R. Não tenho certeza. O que mais me preocupa não é ignorar de onde virá a crise, e sim o fato de não saber como responderemos. O Banco Central Europeu não pode baixar mais os juros, eles já são negativos. E a Reserva Federal [banco central dos EUA] tem pouca margem para fazer isso. Vamos nos deparar com um buraco na estrada e os amortecedores do carro já foram usados. Nesse caso, a política econômica do Governo ajuda, mas temo que talvez não tenhamos gente muito boa tomando decisões. Em 2008, tivemos sorte de ter pessoas inteligentes para enfrentar a crise. Agora a Europa não tem nenhuma liderança e Estados Unidos têm Trump. Não está claro que tenhamos uma boa resposta.
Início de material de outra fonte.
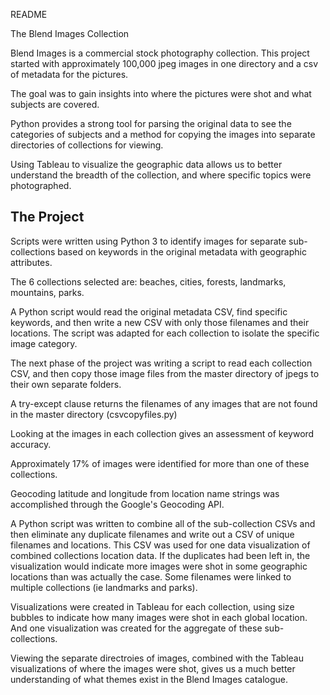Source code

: README

The Blend Images Collection

Blend Images is a commercial stock photography collection. This project started with approximately 100,000 jpeg images in one directory and a csv of metadata for the pictures.

The goal was to gain insights into where the pictures were shot and what subjects are covered.

Python provides a strong tool for parsing the original data to see the categories of subjects and a method for copying the images into separate directories of collections for viewing. 

Using Tableau to visualize the geographic data allows us to better understand the breadth of the collection, and where specific topics were photographed.


The Project 
-----------

Scripts were written using Python 3 to identify images for separate sub-collections based on keywords in the original metadata with geographic attributes.

The 6 collections selected are: beaches, cities, forests, landmarks, mountains, parks.

A Python script would read the original metadata CSV, find specific keywords, and then write a new CSV with only those filenames and their locations. The script was adapted for each collection to isolate the specific image category.

The next phase of the project was writing a script to read each collection CSV, and then copy those image files from the master directory of jpegs to their own separate folders.

A try-except clause returns the filenames of any images that are not found in the master directory (csvcopyfiles.py)

Looking at the images in each collection gives an assessment of keyword accuracy.

Approximately 17% of images were identified for more than one of these collections.

Geocoding latitude and longitude from location name strings was accomplished through the Google's Geocoding API.

A Python script was written to combine all of the sub-collection CSVs and then eliminate any duplicate filenames and write out a CSV of unique filenames and locations. This CSV was used for one data visualization of combined collections location data. If the duplicates had been left in, the visualization would indicate more images were shot in some geographic locations than was actually the case. Some filenames were linked to multiple collections (ie landmarks and parks).

Visualizations were created in Tableau for each collection, using size bubbles to indicate how many images were shot in each global location. And one visualization was created for the aggregate of these sub-collections.

Viewing the separate directroies of images, combined with the Tableau visualizations of where the images were shot, gives us a much better understanding of what themes exist in the Blend Images catalogue.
P. Que efeitos terá o Brexit?

R. O Brexit é negativo, prejudicará a economia britânica e a do resto da Europa, mas no longo prazo, não serão grandes números. As tarifas britânicas provavelmente serão mínimas, não será uma união alfandegária, mas haverá poucos impostos. Estados Unidos e Canadá têm um acordo de livre comércio sem união alfandegária. Assim, em uns cinco anos, o Reino Unido será um pouco mais pobre, talvez 2%, mas não será radical. O que acontecerá nos próximos seis meses é que assusta as pessoas.

“Em uns cinco anos, o Reino Unido será um pouco mais pobre, talvez 2%, mas não será radical”

P. O euro foi responsabilizado por muitas das disfunções da União Europeia, mas no final é um país com outra moeda que está saindo do bloco.

R. Acho que o euro foi um erro, causou muitos danos, mas a política não é tão racional. De fato, o Reino Unido não foi vítima da crise do euro, embora tenha imposto a si mesmo muita austeridade, enquanto a Grécia e a Espanha foram forçadas a ela. Se você observar a crise política na Europa, alguns dos países que aumentaram a rejeição à democracia não faziam parte do euro, mas o euro desacreditou as elites europeias, as pessoas pararam de acreditar que os tecnocratas de Bruxelas sabiam o que estavam fazendo e, sob esse ponto de vista, acabou contribuindo para o Brexit.

P. A mudança climática continua um pouco subestimada como um risco para a economia.

R. É o problema mais importante, alguns dos principais manuais falam bastante disso, incluindo o meu. Temos dois problemas: um, ter um Partido Republicano que é negacionista, e o outro, a mudança climática. Se Deus quis criar um problema realmente difícil de combater antes de ocorrer uma catástrofe natural, esse problema é a mudança climática. É gradual e tende a ser invisível até que seja tarde demais. Avança de forma progressiva e cada vez que não agimos, piora. A questão é: quais países podem fazer esforços para resolvê-lo? Se tivéssemos uma liderança forte nos Estados Unidos, poderíamos ter adotado uma ação efetiva, mas, em vez disso, temos um Partido Republicano que nega o problema. Assim, é bastante assustador. As possibilidades de catástrofe são muito altas.